COLLEGE PARK -- Michelle Salmon lies face down on the ground beside a teammate, waiting for the loose-ball drill to begin. The ball is tossed 5 yards ahead, and the battle for control commences.
Salmon trails by a few steps at the beginning. She doesn't have a good angle at the ball, either.
But she keeps sprinting and poking and eventually comes away with the ball.
"Tactically, they might be better than me," said Salmon, an Old Mill alumna and a 5-foot-4 sophomore midfielder for the Maryland women's soccer team. "But I get by through hard work. I feel that I work harder than anyone else. That's my edge on a lot of players."
Salmon and the Terps (14-3) will look for an edge when they play host to top-ranked and nine-time defending national champion North Carolina tomorrow at 1 p.m.
The Tar Heels (19-0), who have won 29 straight, traditionally dominate the midfield, trapping the ball on their offensive end. As a result, North Carolina has more goals (83) than its opponents have shots (71).
The midfield is where Maryland needs to play North Carolina even. That's where Salmon enters.
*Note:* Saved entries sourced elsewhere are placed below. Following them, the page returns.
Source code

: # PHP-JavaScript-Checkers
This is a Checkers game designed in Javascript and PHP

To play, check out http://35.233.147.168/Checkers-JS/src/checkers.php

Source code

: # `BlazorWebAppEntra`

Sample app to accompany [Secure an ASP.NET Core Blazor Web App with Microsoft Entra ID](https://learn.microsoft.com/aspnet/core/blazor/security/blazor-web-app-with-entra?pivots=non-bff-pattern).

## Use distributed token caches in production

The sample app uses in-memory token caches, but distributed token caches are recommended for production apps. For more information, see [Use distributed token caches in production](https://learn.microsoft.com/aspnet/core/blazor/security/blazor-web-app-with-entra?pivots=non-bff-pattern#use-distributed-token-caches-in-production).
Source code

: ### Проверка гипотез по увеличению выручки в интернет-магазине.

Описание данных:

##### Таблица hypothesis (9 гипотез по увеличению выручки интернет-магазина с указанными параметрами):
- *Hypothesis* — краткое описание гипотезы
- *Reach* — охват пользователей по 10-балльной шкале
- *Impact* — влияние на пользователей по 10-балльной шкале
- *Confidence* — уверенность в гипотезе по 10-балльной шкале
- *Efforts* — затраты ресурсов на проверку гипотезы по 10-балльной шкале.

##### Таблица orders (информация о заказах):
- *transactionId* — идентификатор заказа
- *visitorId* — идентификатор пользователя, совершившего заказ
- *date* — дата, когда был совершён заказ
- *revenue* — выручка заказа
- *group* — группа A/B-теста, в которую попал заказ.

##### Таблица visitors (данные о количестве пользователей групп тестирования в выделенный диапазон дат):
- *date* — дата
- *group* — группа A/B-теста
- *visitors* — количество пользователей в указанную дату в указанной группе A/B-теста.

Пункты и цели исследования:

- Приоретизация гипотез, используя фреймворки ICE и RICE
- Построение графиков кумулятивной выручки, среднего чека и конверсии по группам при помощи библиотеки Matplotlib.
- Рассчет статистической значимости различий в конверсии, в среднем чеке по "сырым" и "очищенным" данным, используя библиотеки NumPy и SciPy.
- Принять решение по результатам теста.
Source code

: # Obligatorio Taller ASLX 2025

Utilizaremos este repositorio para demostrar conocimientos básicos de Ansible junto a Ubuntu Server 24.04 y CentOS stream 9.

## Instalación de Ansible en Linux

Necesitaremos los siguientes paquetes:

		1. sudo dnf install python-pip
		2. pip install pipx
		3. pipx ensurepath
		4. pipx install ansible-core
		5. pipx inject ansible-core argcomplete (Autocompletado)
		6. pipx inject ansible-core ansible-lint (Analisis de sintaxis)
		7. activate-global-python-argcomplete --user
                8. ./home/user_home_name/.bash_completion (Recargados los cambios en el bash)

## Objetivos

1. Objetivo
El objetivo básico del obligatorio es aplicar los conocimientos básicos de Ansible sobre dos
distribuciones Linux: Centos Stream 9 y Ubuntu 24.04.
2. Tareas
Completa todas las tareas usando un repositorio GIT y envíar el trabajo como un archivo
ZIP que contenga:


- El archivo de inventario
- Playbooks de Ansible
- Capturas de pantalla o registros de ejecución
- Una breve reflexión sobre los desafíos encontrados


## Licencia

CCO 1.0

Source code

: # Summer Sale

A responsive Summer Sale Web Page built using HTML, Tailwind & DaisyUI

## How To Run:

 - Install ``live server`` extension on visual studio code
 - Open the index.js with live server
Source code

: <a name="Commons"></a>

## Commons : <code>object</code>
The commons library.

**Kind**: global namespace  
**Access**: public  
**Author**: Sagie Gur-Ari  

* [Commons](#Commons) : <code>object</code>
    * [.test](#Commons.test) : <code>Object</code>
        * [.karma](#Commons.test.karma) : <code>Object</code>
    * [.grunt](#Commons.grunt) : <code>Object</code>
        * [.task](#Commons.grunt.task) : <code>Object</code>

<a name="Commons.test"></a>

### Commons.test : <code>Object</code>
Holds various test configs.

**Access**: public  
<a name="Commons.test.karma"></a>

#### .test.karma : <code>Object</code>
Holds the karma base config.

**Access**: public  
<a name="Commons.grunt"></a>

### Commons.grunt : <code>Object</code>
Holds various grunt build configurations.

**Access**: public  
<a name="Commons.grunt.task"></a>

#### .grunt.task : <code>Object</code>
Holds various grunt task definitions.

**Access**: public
Throughout a game, Salmon constantly lunges, slides and collides in the open field. Whatever it takes to round up the loose ball and feed the Maryland attack.
"I think every player has to make the adjustment to the speed of the game and physical play," Terps coach April Heinrichs said. "She adjusted right away to the physical play and has worked on keeping up with the tempo."
Through her enduring work ethic, Salmon has enjoyed such labels as a blue-collar and tenacious player. Anything but aggressive.
"I don't like calling how I play as aggressive," Salmon said. "To me, it's just playing the game of soccer."
However, the game of soccer changed for Salmon when she arrived at Maryland. The accolades and nonstop defensive attention faded.
Salmon has played on U.S. national teams. She has starred on several prominent club teams. She holds Anne Arundel County's all-time goal mark with 90.
For the Terps, she ranks fifth in scoring with two goals and four assists, which was an average week's total in high school. And although she hasn't scored since Sept. 12, Salmon has a growing confidence in her game.
"When Old Mill needed a goal, they gave the ball to me and everyone stood back," Salmon said. "I'm as hungry as the next player to score a goal. And when I get an opportunity, I'm going to try and put the ball in the back of the net. But here, my role is to make my teammates look good."
Salmon also has played that role off the field. She is known as one of the most dependable players for the Terps since she drives teammates home and occasionally finishes typing a paper for someone in a pinch.
"She's the type of person that will do favors anytime, even if she doesn't really feel like doing it," said sophomore forward Michelle Deville, who rooms with Salmon. "There's only a few people so willing to do that. She never minds going out of her way for you."